El libro se cierra con una invectiva muy concreta a las fábulas paganas, que hoy parecen algo insólitas, pero que no lo eran en el momento histórico en que fueron escritas. El paganismo en esos tiempos era todavía muy difundido y eso explica las argumentaciones llevadas adelante con el fin de desenmascarar a esos dioses en los cuales se creía. Hoy resulta casi risible desmentir a Júpiter con argumentos racionales, pero no lo era entonces, ya que Júpiter aún tronaba.

Para el final quedan algunas confesiones más sobre comportamientos de la niñez que Agustín condena, no tanto en sí mismos, sino como figura de lo que después serán en la adultez. Una vez más, Agustín liga muy fuertemente al niño con el hombre futuro. “¿Y es ésta la inocencia infantil? No, Señor, no lo es, te lo confieso, Dios mío. Porque estas mismas cosas que se hacen con los ayos y maestros por causa de las nueces, pelotas y pajarillos, se hacen cuando se llega a la mayor edad con los prefectos y reyes por causa del dinero, de las fincas y siervos, del mismo modo que a las férulas se suceden suplicios mayores (22) (XIX, 30).

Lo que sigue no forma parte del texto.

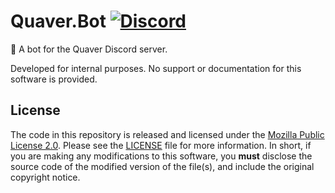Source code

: # Quaver.Bot [![Discord](https://discordapp.com/api/guilds/354206121386573824/widget.png?style=shield)](https://discord.gg/nJa8VFr)

🤖 A bot for the Quaver Discord server.

Developed for internal purposes. No support or documentation for this software is provided.

## License
The code in this repository is released and licensed under the [Mozilla Public License 2.0](). Please see the [LICENSE]() file for more information. In short, if you are making any modifications to this software, you **must** disclose the source code of the modified version of the file(s), and include the original copyright notice.

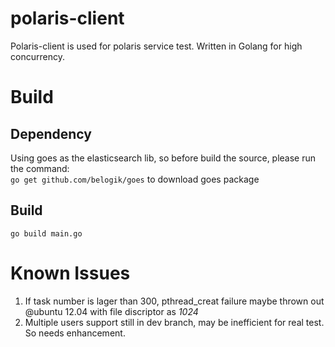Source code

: polaris-client
==============

Polaris-client is used for polaris service test. Written in Golang for high concurrency.


Build
=====

Dependency
----------
Using goes as the elasticsearch lib, so before build the source, please run the command:  
`go get github.com/belogik/goes`   to download goes package

Build
-----
`go build main.go`


Known Issues
============

1. If task number is lager than 300, pthread_creat failure maybe thrown out @ubuntu 12.04 with file discriptor as *1024*
2. Multiple users support still in dev branch, may be inefficient for real test. So needs enhancement.
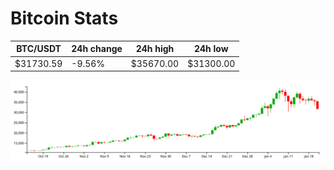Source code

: # Bitcoin Stats

BTC/USDT|24h change|24h high|24h low|
|---|---|---|---|
|$31730.59|-9.56%|$35670.00|$31300.00|

<img src="./chart.svg">
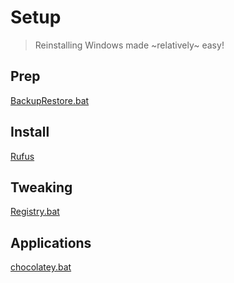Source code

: # Setup
> Reinstalling Windows made ~relatively~ easy!

## Prep
[BackupRestore.bat](Data/BackupRestore.bat)

## Install
[Rufus](https://rufus.ie/)

## Tweaking
[Registry.bat](Registry/Registry.bat)

## Applications
[chocolatey.bat](chocolatey.bat)
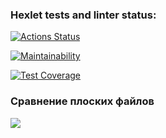 ### Hexlet tests and linter status:

[![Actions Status](https://github.com/ysromantic/frontend-project-46/actions/workflows/hexlet-check.yml/badge.svg)](https://github.com/ysromantic/frontend-project-46/actions)

[![Maintainability](https://api.codeclimate.com/v1/badges/ead8761e325e45e7bc57/maintainability)](https://codeclimate.com/github/ysromantic/frontend-project-46/maintainability)

[![Test Coverage](https://api.codeclimate.com/v1/badges/ead8761e325e45e7bc57/test_coverage)](https://codeclimate.com/github/ysromantic/frontend-project-46/test_coverage)

### Сравнение плоских файлов

<a href="https://asciinema.org/a/74Hm7HV5QBftJXQLVag1SnOmS" target="_blank"><img src="https://asciinema.org/a/74Hm7HV5QBftJXQLVag1SnOmS.svg" /></a>
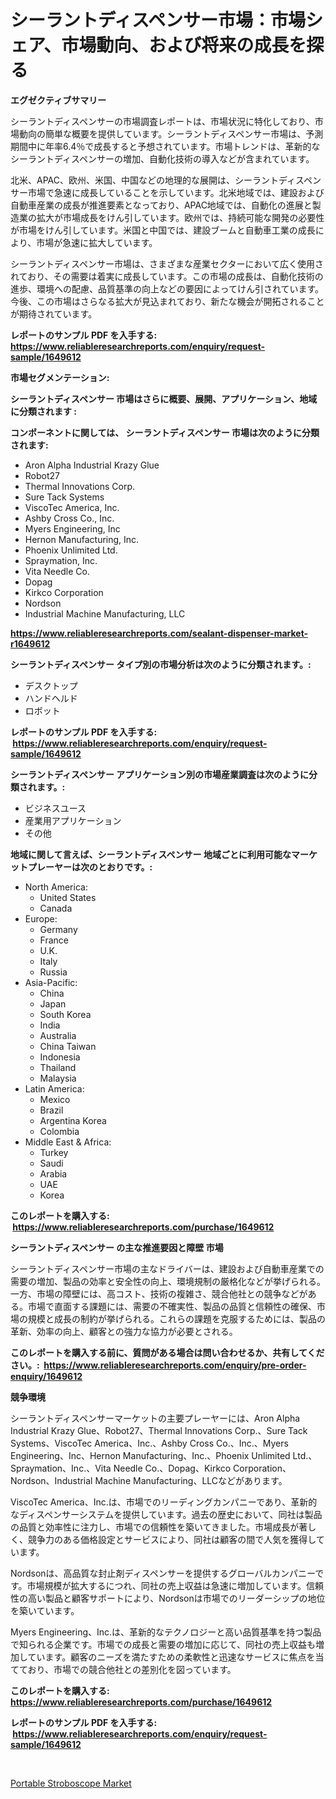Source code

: <p><h1>シーラントディスペンサー市場：市場シェア、市場動向、および将来の成長を探る</h1></p><p><strong>エグゼクティブサマリー</strong></p>
<p><p>シーラントディスペンサーの市場調査レポートは、市場状況に特化しており、市場動向の簡単な概要を提供しています。シーラントディスペンサー市場は、予測期間中に年率6.4％で成長すると予想されています。市場トレンドは、革新的なシーラントディスペンサーの増加、自動化技術の導入などが含まれています。</p><p>北米、APAC、欧州、米国、中国などの地理的な展開は、シーラントディスペンサー市場で急速に成長していることを示しています。北米地域では、建設および自動車産業の成長が推進要素となっており、APAC地域では、自動化の進展と製造業の拡大が市場成長をけん引しています。欧州では、持続可能な開発の必要性が市場をけん引しています。米国と中国では、建設ブームと自動車工業の成長により、市場が急速に拡大しています。</p><p>シーラントディスペンサー市場は、さまざまな産業セクターにおいて広く使用されており、その需要は着実に成長しています。この市場の成長は、自動化技術の進歩、環境への配慮、品質基準の向上などの要因によってけん引されています。今後、この市場はさらなる拡大が見込まれており、新たな機会が開拓されることが期待されています。</p></p>
<p><strong>レポートのサンプル PDF を入手する: <a href="https://www.reliableresearchreports.com/enquiry/request-sample/1649612">https://www.reliableresearchreports.com/enquiry/request-sample/1649612</a></strong></p>
<p><strong>市場セグメンテーション:</strong></p>
<p><strong> シーラントディスペンサー 市場はさらに概要、展開、アプリケーション、地域に分類されます :</strong></p>
<p><strong>コンポーネントに関しては、 シーラントディスペンサー 市場は次のように分類されます: &nbsp;</strong></p>
<p><ul><li>Aron Alpha Industrial Krazy Glue</li><li>Robot27</li><li>Thermal Innovations Corp.</li><li>Sure Tack Systems</li><li>ViscoTec America, Inc.</li><li>Ashby Cross Co., Inc.</li><li>Myers Engineering, Inc</li><li>Hernon Manufacturing, Inc.</li><li>Phoenix Unlimited Ltd.</li><li>Spraymation, Inc.</li><li>Vita Needle Co.</li><li>Dopag</li><li>Kirkco Corporation</li><li>Nordson</li><li>Industrial Machine Manufacturing, LLC</li></ul></p>
<p><strong><a href="https://www.reliableresearchreports.com/sealant-dispenser-market-r1649612">https://www.reliableresearchreports.com/sealant-dispenser-market-r1649612</a></strong></p>
<p><strong> シーラントディスペンサー タイプ別の市場分析は次のように分類されます。:</strong></p>
<p><ul><li>デスクトップ</li><li>ハンドヘルド</li><li>ロボット</li></ul></p>
<p><strong>レポートのサンプル PDF を入手する: &nbsp;<a href="https://www.reliableresearchreports.com/enquiry/request-sample/1649612">https://www.reliableresearchreports.com/enquiry/request-sample/1649612</a></strong></p>
<p><strong> シーラントディスペンサー アプリケーション別の市場産業調査は次のように分類されます。:</strong></p>
<p><ul><li>ビジネスユース</li><li>産業用アプリケーション</li><li>その他</li></ul></p>
<p><strong>地域に関して言えば、シーラントディスペンサー 地域ごとに利用可能なマーケットプレーヤーは次のとおりです。:</strong></p>
<p><ul>
    <li>
        North America:
        <ul>
            <li>United States</li>
            <li>Canada</li>
        </ul>
    </li>
    <li>
        Europe:
        <ul>
            <li>Germany</li>
            <li>France</li>
            <li>U.K.</li>
            <li>Italy</li>
            <li>Russia</li>
        </ul>
    </li>
    <li>
        Asia-Pacific:
        <ul>
            <li>China</li>
            <li>Japan</li>
            <li>South Korea</li>
            <li>India</li>
            <li>Australia</li>
            <li>China Taiwan</li>
            <li>Indonesia</li>
            <li>Thailand</li>
            <li>Malaysia</li>
        </ul>
    </li>
    <li>
        Latin America:
        <ul>
            <li>Mexico</li>
            <li>Brazil</li>
            <li>Argentina Korea</li>
            <li>Colombia</li>
        </ul>
    </li>
    <li>
        Middle East & Africa:
        <ul>
            <li>Turkey</li>
            <li>Saudi</li>
            <li>Arabia</li>
            <li>UAE</li>
            <li>Korea</li>
        </ul>
    </li>
    </ul></p>
<p><strong>このレポートを購入する: &nbsp;<a href="https://www.reliableresearchreports.com/purchase/1649612">https://www.reliableresearchreports.com/purchase/1649612</a></strong></p>
<p><strong>シーラントディスペンサー の主な推進要因と障壁 市場</strong></p>
<p><p>シーラントディスペンサー市場の主なドライバーは、建設および自動車産業での需要の増加、製品の効率と安全性の向上、環境規制の厳格化などが挙げられる。一方、市場の障壁には、高コスト、技術の複雑さ、競合他社との競争などがある。市場で直面する課題には、需要の不確実性、製品の品質と信頼性の確保、市場の規模と成長の制約が挙げられる。これらの課題を克服するためには、製品の革新、効率の向上、顧客との強力な協力が必要とされる。</p></p>
<p><strong>このレポートを購入する前に、質問がある場合は問い合わせるか、共有してください。:&nbsp; <a href="https://www.reliableresearchreports.com/enquiry/pre-order-enquiry/1649612">https://www.reliableresearchreports.com/enquiry/pre-order-enquiry/1649612</a></strong></p>
<p><strong>競争環境</strong></p>
<p><p>シーラントディスペンサーマーケットの主要プレーヤーには、Aron Alpha Industrial Krazy Glue、Robot27、Thermal Innovations Corp.、Sure Tack Systems、ViscoTec America、Inc.、Ashby Cross Co.、Inc.、Myers Engineering、Inc、Hernon Manufacturing、Inc.、Phoenix Unlimited Ltd.、Spraymation、Inc.、Vita Needle Co.、Dopag、Kirkco Corporation、Nordson、Industrial Machine Manufacturing、LLCなどがあります。</p><p>ViscoTec America、Inc.は、市場でのリーディングカンパニーであり、革新的なディスペンサーシステムを提供しています。過去の歴史において、同社は製品の品質と効率性に注力し、市場での信頼性を築いてきました。市場成長が著しく、競争力のある価格設定とサービスにより、同社は顧客の間で人気を獲得しています。</p><p>Nordsonは、高品質な封止剤ディスペンサーを提供するグローバルカンパニーです。市場規模が拡大するにつれ、同社の売上収益は急速に増加しています。信頼性の高い製品と顧客サポートにより、Nordsonは市場でのリーダーシップの地位を築いています。</p><p>Myers Engineering、Inc.は、革新的なテクノロジーと高い品質基準を持つ製品で知られる企業です。市場での成長と需要の増加に応じて、同社の売上収益も増加しています。顧客のニーズを満たすための柔軟性と迅速なサービスに焦点を当てており、市場での競合他社との差別化を図っています。</p></p>
<p><strong>このレポートを購入する: &nbsp; <a href="https://www.reliableresearchreports.com/purchase/1649612">https://www.reliableresearchreports.com/purchase/1649612</a></strong></p>
<p><strong>レポートのサンプル PDF を入手する: &nbsp;<a href="https://www.reliableresearchreports.com/enquiry/request-sample/1649612">https://www.reliableresearchreports.com/enquiry/request-sample/1649612</a></strong><strong></strong></p>
<p>&nbsp;</p>
<p><p><a href="https://github.com/Sinjinluong3e0awx2m195k76/Market-Research-Report-List-2/blob/main/portable-stroboscope-market.md">Portable Stroboscope Market</a></p></p>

Pero Agustín no tiene una mirada solo negativa sobre su niñez y para demostrarlo deja para el final algunas notas positivas sobre su persona, logrando una saludable dosis de objetividad: “Guardaba también con el sentido interior la integridad de los otros mis sentidos y me deleitaba con la verdad en los pequeños pensamientos que sobre cosas pequeñas formaba. No quería me engañasen, tenía buena memoria y me iba instruyendo con la conversación. Deleitábame la amistad, huía del dolor, abyección e ignorancia. ¿Qué hay en un viviente como éste que no sea digno de admiración y alabanza? Pues todas estas cosas son dones de mi Dios, que yo no me los he dado a mí mismo. Y todos son buenos y todos ellos soy yo (21) (XX, 31).